1. Jeremy Clarkson for his detestable article about Australia being God's laboratory, hence the bushfire crisis, which by his moronic logic, proves Australia just isn't meant to be inhabited by humans. Could someone please tell this jerk that about twenty-four people have died, along with a countless number of wildlife? As an addendum, could the jerk also be informed that Australia was inhabited for about 120 thousand years before becoming England's dumping ground?

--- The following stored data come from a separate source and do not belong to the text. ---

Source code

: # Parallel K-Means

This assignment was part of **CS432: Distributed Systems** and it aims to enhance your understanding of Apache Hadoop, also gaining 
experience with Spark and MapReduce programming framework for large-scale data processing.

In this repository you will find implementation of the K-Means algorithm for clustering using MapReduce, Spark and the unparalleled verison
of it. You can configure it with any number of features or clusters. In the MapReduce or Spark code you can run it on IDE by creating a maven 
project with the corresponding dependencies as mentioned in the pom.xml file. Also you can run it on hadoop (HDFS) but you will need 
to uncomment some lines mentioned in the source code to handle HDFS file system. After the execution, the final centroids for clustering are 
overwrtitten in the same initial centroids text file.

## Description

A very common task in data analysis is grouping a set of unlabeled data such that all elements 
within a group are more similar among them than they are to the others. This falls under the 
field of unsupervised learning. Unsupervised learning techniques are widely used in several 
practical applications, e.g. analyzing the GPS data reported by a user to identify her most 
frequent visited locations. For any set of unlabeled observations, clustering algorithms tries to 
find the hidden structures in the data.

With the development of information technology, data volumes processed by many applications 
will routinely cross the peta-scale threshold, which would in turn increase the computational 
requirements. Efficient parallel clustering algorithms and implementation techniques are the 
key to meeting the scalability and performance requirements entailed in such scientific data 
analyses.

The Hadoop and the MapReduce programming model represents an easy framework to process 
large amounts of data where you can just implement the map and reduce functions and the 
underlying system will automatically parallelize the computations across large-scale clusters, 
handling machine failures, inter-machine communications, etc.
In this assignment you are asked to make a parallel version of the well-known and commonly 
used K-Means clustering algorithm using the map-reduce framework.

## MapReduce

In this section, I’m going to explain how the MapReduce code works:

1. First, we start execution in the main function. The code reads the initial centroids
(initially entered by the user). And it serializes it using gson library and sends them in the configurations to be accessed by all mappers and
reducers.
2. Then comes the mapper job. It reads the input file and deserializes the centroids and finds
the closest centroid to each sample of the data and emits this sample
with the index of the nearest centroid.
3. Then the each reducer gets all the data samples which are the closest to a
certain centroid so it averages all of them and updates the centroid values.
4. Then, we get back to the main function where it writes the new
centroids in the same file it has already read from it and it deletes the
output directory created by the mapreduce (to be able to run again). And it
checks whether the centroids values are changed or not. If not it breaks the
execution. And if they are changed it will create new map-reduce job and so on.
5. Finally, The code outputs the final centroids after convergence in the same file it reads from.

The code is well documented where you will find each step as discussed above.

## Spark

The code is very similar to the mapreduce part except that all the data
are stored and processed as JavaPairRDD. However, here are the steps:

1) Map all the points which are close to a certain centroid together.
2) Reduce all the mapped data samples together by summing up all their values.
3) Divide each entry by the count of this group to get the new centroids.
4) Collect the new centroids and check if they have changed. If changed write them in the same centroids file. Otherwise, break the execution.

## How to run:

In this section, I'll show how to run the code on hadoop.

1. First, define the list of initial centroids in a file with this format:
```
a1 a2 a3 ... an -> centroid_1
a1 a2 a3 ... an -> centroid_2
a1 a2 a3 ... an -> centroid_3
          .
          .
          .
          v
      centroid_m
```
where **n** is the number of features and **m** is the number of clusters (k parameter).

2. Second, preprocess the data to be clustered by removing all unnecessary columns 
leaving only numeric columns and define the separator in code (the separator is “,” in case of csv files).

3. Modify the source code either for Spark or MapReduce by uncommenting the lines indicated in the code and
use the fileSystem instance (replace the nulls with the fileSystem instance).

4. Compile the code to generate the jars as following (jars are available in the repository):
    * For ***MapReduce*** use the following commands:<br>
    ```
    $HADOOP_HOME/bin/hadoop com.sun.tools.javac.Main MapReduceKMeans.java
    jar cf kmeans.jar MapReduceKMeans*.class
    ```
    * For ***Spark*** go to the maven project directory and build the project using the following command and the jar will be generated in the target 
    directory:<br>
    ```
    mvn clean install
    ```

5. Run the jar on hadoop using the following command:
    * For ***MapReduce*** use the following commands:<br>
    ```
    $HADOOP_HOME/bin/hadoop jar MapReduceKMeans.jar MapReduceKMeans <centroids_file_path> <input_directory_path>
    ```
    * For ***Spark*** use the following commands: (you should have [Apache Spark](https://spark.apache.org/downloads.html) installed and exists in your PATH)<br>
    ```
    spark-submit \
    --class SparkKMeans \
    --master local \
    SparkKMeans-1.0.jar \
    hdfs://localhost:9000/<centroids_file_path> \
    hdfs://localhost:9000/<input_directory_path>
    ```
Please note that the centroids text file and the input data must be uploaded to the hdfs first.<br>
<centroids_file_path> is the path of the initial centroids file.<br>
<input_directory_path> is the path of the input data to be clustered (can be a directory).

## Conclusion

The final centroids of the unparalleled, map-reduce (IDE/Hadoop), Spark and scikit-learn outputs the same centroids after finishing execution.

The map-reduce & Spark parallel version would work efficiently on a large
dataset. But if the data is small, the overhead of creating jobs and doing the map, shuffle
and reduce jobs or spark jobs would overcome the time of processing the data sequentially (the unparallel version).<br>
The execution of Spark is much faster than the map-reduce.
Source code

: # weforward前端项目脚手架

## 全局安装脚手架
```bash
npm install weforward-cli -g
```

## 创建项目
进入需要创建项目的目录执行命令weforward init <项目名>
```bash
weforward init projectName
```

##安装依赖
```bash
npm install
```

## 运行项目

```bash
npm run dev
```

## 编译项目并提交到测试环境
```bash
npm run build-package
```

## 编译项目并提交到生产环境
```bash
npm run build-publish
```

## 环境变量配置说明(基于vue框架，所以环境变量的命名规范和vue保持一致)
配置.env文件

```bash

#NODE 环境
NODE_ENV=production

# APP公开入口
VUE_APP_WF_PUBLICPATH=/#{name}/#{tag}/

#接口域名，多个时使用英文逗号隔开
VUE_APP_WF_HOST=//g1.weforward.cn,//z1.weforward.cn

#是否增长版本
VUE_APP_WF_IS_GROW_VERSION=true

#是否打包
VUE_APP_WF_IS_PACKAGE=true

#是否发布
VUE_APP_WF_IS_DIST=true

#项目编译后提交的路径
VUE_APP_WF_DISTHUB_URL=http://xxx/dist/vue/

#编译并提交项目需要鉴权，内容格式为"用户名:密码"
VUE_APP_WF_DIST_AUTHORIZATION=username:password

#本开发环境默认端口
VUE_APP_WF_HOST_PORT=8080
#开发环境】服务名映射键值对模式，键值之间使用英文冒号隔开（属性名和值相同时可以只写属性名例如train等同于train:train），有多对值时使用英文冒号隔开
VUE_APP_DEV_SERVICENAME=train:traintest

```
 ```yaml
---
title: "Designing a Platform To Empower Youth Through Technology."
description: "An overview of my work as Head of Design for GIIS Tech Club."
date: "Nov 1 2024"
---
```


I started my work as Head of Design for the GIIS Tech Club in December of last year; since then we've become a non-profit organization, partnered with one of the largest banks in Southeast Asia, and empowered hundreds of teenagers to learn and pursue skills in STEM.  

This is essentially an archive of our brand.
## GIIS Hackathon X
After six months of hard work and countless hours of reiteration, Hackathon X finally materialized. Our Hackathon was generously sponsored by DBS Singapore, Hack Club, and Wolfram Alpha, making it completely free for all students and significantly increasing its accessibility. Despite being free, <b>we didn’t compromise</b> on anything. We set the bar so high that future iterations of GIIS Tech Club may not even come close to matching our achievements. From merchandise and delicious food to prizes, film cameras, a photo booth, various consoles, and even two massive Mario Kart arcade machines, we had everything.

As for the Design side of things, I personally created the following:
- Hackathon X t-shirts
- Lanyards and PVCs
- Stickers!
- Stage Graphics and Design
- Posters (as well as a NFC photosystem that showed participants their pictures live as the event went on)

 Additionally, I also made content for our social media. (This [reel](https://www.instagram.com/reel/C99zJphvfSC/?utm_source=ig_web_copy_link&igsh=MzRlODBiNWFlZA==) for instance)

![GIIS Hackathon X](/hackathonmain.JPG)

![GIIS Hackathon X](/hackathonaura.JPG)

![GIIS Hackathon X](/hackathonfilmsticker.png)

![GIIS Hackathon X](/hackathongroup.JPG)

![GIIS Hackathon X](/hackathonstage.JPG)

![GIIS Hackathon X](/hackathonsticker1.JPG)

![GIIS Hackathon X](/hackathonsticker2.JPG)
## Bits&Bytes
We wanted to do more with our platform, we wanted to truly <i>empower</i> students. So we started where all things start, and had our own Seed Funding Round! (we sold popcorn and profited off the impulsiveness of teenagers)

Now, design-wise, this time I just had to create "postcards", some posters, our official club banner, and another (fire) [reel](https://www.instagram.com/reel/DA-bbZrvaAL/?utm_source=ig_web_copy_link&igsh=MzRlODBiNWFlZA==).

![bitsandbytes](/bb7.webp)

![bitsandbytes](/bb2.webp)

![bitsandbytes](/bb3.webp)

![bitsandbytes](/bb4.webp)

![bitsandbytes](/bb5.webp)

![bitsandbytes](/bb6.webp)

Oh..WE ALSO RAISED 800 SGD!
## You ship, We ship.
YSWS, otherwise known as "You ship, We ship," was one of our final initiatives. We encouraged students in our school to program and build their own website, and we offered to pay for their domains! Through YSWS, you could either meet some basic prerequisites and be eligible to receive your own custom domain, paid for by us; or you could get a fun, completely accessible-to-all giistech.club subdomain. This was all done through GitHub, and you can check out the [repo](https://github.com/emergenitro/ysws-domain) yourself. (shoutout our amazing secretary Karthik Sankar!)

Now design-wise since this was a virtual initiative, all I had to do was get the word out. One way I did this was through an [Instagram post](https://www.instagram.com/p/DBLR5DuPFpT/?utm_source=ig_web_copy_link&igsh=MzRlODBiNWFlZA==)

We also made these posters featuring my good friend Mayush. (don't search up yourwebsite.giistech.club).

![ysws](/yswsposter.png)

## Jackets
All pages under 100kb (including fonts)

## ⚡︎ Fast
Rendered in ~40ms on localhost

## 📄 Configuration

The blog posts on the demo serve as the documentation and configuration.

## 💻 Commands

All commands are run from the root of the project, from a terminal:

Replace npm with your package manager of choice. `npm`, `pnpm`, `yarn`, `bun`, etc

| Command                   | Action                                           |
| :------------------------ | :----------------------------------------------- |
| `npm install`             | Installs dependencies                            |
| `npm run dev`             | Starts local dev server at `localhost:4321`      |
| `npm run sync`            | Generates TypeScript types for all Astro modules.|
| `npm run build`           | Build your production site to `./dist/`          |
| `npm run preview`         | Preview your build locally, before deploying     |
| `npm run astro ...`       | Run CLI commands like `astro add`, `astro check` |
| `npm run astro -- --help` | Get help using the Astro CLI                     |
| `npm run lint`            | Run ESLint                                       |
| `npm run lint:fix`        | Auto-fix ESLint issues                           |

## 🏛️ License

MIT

2. Sam Newman for describing those who refused to shake Morrison's hand as 'miserable pricks'. In case Old Plastic Face doesn't understand, they LOST EVERYTHING IN THE FIRES! Also, some of those firefighters are criminally exhausted, and are doing more to deal with the fires than Sam is (although in fairness, if Sam stood too close, his face would end up resembling that Dali painting of melting clocks).

3. Tony Allen. He's a councillor in Bega, and was Scomo's wingman during the Bega visit the other day. He's also the slimy bloke you saw in the footage shushing the young woman who told Morrison she'd only shaking his hand if better funding was made available to fire services. Yeah, because we all need old men keeping the young women in their place and stopping them having a voice. Not only that, he actually kissed her cheek! God, he's the embodiment of every horrible sleazy old slob that your parents had in their social circle (you know, the one who'd come to visit and you'd hide in your room, and who always ran around with a sprig of mistletoe at Christmas parties). It is possible that she is acquainted with this horror-on-two-legs, but that footage still make my flesh crawl and my stomach churn.

4. Indue - there are real concerns that the stupid cashless welfare card will fail whilst there are power outages etc in the bushfire affected areas, and people subjected to the bullshit scheme will be unable to access food. I can see this happening. Another good reason to stop this ridiculous card.

Anyway, tonight we are blessed with a cool southerly breeze. I am not as fractious as I have been of late. Heat and I do not mix well. Another blessing is to see the generosity of people everywhere as donations and offers of help are being extended to the fire services, affected townships, and animal hospitals.

Every little bit helps. What also helps is not referring to distraught and displaced people as bludgers on welfare etc.